Giving Wayne County's language a 'G' rating
By Phyllis Moore
Published in News on November 8, 2010 1:48 PM
News-Argus/MICHAEL K. DAKOTA
Brooke Jackson, left, and Kathleen Doughty, seniors at Charles B. Aycock High School, wear their "I'm G" T-shirts as part of an effort that started out as a "No Cussing Day" and resulted in the county commission extending it for the entire month of November. A bulletin board behind the students contains some of the 400 pledges signed by students to clean up their language.
Think before you speak. And when you say anything, make sure to choose your words carefully.

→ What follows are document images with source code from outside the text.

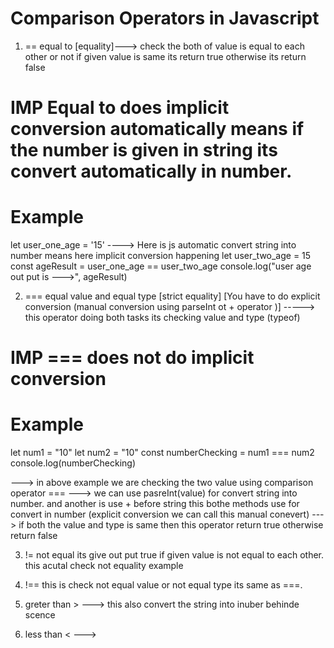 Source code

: # Comparison Operators in Javascript

1. == equal to [equality]---> check the both of value is equal to each other or not if given value is same its return true otherwise its return false

# IMP Equal to does implicit conversion automatically means if the number is given in string its convert automatically in number.

# Example

let user_one_age = '15' ----> Here is js automatic convert string into number means here implicit conversion happening
let user_two_age = 15
const ageResult = user_one_age == user_two_age
console.log("user age out put is --->", ageResult)

2. === equal value and equal type [strict equality] [You have to do explicit conversion (manual conversion using parseInt ot + operator )] -----> this operator doing both tasks its checking value and type (typeof)

# IMP === does not do implicit conversion 
# Example

let num1 = "10"
let num2 = "10"
const numberChecking = num1 === num2
console.log(numberChecking)

---> in above example we are checking the two value using comparison operator === 
---> we can use pasreInt(value) for convert string into number. and another is use + before string this bothe methods use for convert in number (explicit conversion we can call this manual conevert)
---> if both the value and type is same then this operator return true otherwise return false

3. != not equal its give out put true if given value is not equal to each other. this acutal check not equality 
example

4. !== this is check not equal value or not equal type its same as ===.

5.  greter than > ---> this also  convert the string into inuber behinde scence 
6. less than <  --->  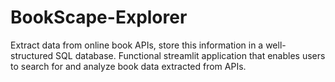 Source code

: # BookScape-Explorer
Extract data from online book APIs, store this information in a  well-structured SQL database. Functional streamlit application that enables users to search for and analyze book data extracted from APIs.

That's the message students at Charles B. Aycock High School are promoting through a "No Cussing" campaign.
The campaign started out as a class project set up by marketing teacher Tammy Vail, who saw a segment on the "Today Show" about a similar effort at a California high school.
Her students at first were not very enthusiastic, she admitted.
"They were like, 'It won't work. Everybody cusses,'" she said. "I was told, 'People are not going to quit cussing.' But I said, 'They'll be more aware of their language.'"
She decided to enlist the help of two senior students, Brooke Jackson and Kathleen Doughty. They came up with a slogan -- "Promoting a G-Rated Life in an R-Rated World."
"We think that cussing is negative and you make people feel bad and set bad examples for younger students," Brooke said. "We're trying to get people to understand you don't have to use cuss words when you talk."
"At first people were against it, like, 'That's stupid, no one's going to do it' but since we have been following it with 'G' everyone's accepted it and is going along with it," she said.
"Some even say, 'I cuss all the time' but say they'll try and stop or watch their language," Kathleen said.
Posters went up all over the school, proclaiming, "I'm a G, Stay Cuss Free," and a week-long campaign started this past week -- complete with buttons, bracelets, T-shirts and pledge cards.
"We actually made a Facebook page, 'I'm a G' and have over 170 'likes' right now and it just started last week," Kathleen said Friday. "We posted a video of 14 or 15 students, each had a line. Brooke edited it to make it like a rap."
"We had a 'no cussing pledge' since (Friday) is No Cussing Day and had over 400 sign pledges," Brooke added.
The cards bore a simple message -- "I pledge to be more aware of what I am saying before I actually speak. I pledge that I will strive to live a more G-rated lifestyle, and that I will try to stay away from activities where cussing is highly incorporated. I pledge to try my best to use the English language in a positive way instead of in a negative way through cussing. I pledge to try my best to be cuss free especially on No Cussing Day, Friday, Nov. 5."
The organizers might have underestimated the power of their own message. The supply of 75 T-shirts and 300 black bracelets featuring the letter "G" quickly ran out.
"Everybody's asking for an 'I'm a G' shirt," said Mrs. Vail, prompting the possibility of another order and distribution by month's end.
The campaign drew county-wide attention last week when the two students asked the Wayne County Board of Commissioners to proclaim Friday as No Cussing Day across the county. The commissioners went a step further, declaring November No Cussing Month.
"One said they would like to make it a year," Brooke said.
"I think it's a great marketing example," Mrs. Vail said. "If you take something and it's marketed the right way, the idea just catches on. .... Truthfully, that's why we do these projects, because the students are able to take the classroom outside -- 'Oh, this is what we're talking about' and hopefully they can use it in their careers one day. No cussing is not cool but being 'G' is cool. I definitely think our students are going to be aware of what they're saying ... and they'll probably remember this for the rest of their lives."